*** GIVEN RECORDS ***
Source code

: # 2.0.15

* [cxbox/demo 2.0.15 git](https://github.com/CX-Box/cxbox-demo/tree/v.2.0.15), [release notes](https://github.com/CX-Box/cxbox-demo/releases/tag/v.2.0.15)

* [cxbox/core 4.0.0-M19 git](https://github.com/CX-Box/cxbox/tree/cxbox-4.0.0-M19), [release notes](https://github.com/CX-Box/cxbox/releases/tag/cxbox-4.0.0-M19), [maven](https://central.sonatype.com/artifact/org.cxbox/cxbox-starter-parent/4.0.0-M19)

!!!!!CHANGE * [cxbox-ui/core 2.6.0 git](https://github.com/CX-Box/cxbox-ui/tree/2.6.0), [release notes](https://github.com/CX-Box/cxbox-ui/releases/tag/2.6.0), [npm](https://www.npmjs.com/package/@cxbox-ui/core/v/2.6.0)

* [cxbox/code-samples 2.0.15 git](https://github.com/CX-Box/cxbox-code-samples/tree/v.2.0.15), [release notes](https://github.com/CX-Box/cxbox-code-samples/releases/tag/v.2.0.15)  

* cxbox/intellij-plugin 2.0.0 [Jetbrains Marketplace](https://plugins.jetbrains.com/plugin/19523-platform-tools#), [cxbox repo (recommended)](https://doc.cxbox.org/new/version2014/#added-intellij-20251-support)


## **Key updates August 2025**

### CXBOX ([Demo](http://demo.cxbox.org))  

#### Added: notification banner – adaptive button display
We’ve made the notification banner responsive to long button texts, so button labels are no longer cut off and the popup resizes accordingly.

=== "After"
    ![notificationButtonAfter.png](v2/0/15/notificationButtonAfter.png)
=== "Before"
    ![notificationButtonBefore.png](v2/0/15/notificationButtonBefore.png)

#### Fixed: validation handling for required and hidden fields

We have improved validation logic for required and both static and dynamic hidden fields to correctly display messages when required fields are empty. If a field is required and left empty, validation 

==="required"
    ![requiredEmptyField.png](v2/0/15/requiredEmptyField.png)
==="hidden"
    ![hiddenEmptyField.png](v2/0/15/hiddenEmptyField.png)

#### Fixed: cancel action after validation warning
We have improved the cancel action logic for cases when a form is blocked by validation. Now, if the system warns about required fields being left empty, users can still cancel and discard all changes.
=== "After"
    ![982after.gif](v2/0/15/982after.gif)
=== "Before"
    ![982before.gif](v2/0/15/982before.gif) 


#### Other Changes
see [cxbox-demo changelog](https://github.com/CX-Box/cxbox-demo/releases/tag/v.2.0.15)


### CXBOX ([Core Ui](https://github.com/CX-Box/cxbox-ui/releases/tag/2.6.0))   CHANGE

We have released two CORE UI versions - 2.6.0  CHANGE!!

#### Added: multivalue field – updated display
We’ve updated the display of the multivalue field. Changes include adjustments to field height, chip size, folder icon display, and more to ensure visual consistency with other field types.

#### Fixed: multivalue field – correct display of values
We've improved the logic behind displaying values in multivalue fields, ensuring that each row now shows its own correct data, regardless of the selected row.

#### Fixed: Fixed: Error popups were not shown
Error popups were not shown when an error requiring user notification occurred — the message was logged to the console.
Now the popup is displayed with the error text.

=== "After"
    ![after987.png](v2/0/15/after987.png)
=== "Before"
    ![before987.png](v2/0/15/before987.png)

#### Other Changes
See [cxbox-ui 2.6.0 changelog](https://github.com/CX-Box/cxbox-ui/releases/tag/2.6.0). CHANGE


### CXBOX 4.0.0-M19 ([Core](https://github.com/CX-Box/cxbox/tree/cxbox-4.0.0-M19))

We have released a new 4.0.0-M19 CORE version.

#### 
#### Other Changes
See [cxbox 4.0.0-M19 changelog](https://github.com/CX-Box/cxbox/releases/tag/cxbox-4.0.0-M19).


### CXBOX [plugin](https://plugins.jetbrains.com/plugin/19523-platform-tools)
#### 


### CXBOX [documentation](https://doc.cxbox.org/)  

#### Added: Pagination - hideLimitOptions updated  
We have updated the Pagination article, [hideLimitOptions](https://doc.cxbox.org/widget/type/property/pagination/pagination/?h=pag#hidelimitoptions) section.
*** End of GIVEN RECORDS ***
[WORK ITEM]
Write out the records in full, word for word.

[EXERCISE SOLUTION]
Source code

: # 2.0.15

* [cxbox/demo 2.0.15 git](https://github.com/CX-Box/cxbox-demo/tree/v.2.0.15), [release notes](https://github.com/CX-Box/cxbox-demo/releases/tag/v.2.0.15)

* [cxbox/core 4.0.0-M19 git](https://github.com/CX-Box/cxbox/tree/cxbox-4.0.0-M19), [release notes](https://github.com/CX-Box/cxbox/releases/tag/cxbox-4.0.0-M19), [maven](https://central.sonatype.com/artifact/org.cxbox/cxbox-starter-parent/4.0.0-M19)

!!!!!CHANGE * [cxbox-ui/core 2.6.0 git](https://github.com/CX-Box/cxbox-ui/tree/2.6.0), [release notes](https://github.com/CX-Box/cxbox-ui/releases/tag/2.6.0), [npm](https://www.npmjs.com/package/@cxbox-ui/core/v/2.6.0)

* [cxbox/code-samples 2.0.15 git](https://github.com/CX-Box/cxbox-code-samples/tree/v.2.0.15), [release notes](https://github.com/CX-Box/cxbox-code-samples/releases/tag/v.2.0.15)  

* cxbox/intellij-plugin 2.0.0 [Jetbrains Marketplace](https://plugins.jetbrains.com/plugin/19523-platform-tools#), [cxbox repo (recommended)](https://doc.cxbox.org/new/version2014/#added-intellij-20251-support)


## **Key updates August 2025**

### CXBOX ([Demo](http://demo.cxbox.org))  

#### Added: notification banner – adaptive button display
We’ve made the notification banner responsive to long button texts, so button labels are no longer cut off and the popup resizes accordingly.

=== "After"
    ![notificationButtonAfter.png](v2/0/15/notificationButtonAfter.png)
=== "Before"
    ![notificationButtonBefore.png](v2/0/15/notificationButtonBefore.png)

#### Fixed: validation handling for required and hidden fields

We have improved validation logic for required and both static and dynamic hidden fields to correctly display messages when required fields are empty. If a field is required and left empty, validation 

==="required"
    ![requiredEmptyField.png](v2/0/15/requiredEmptyField.png)
==="hidden"
    ![hiddenEmptyField.png](v2/0/15/hiddenEmptyField.png)

#### Fixed: cancel action after validation warning
We have improved the cancel action logic for cases when a form is blocked by validation. Now, if the system warns about required fields being left empty, users can still cancel and discard all changes.
=== "After"
    ![982after.gif](v2/0/15/982after.gif)
=== "Before"
    ![982before.gif](v2/0/15/982before.gif) 


#### Other Changes
see [cxbox-demo changelog](https://github.com/CX-Box/cxbox-demo/releases/tag/v.2.0.15)


### CXBOX ([Core Ui](https://github.com/CX-Box/cxbox-ui/releases/tag/2.6.0))   CHANGE

We have released two CORE UI versions - 2.6.0  CHANGE!!

#### Added: multivalue field – updated display
We’ve updated the display of the multivalue field. Changes include adjustments to field height, chip size, folder icon display, and more to ensure visual consistency with other field types.

#### Fixed: multivalue field – correct display of values
We've improved the logic behind displaying values in multivalue fields, ensuring that each row now shows its own correct data, regardless of the selected row.

#### Fixed: Fixed: Error popups were not shown
Error popups were not shown when an error requiring user notification occurred — the message was logged to the console.
Now the popup is displayed with the error text.

=== "After"
    ![after987.png](v2/0/15/after987.png)
=== "Before"
    ![before987.png](v2/0/15/before987.png)

#### Other Changes
See [cxbox-ui 2.6.0 changelog](https://github.com/CX-Box/cxbox-ui/releases/tag/2.6.0). CHANGE


### CXBOX 4.0.0-M19 ([Core](https://github.com/CX-Box/cxbox/tree/cxbox-4.0.0-M19))

We have released a new 4.0.0-M19 CORE version.

#### 
#### Other Changes
See [cxbox 4.0.0-M19 changelog](https://github.com/CX-Box/cxbox/releases/tag/cxbox-4.0.0-M19).


### CXBOX [plugin](https://plugins.jetbrains.com/plugin/19523-platform-tools)
#### 


### CXBOX [documentation](https://doc.cxbox.org/)  

#### Added: Pagination - hideLimitOptions updated  
We have updated the Pagination article, [hideLimitOptions](https://doc.cxbox.org/widget/type/property/pagination/pagination/?h=pag#hidelimitoptions) section.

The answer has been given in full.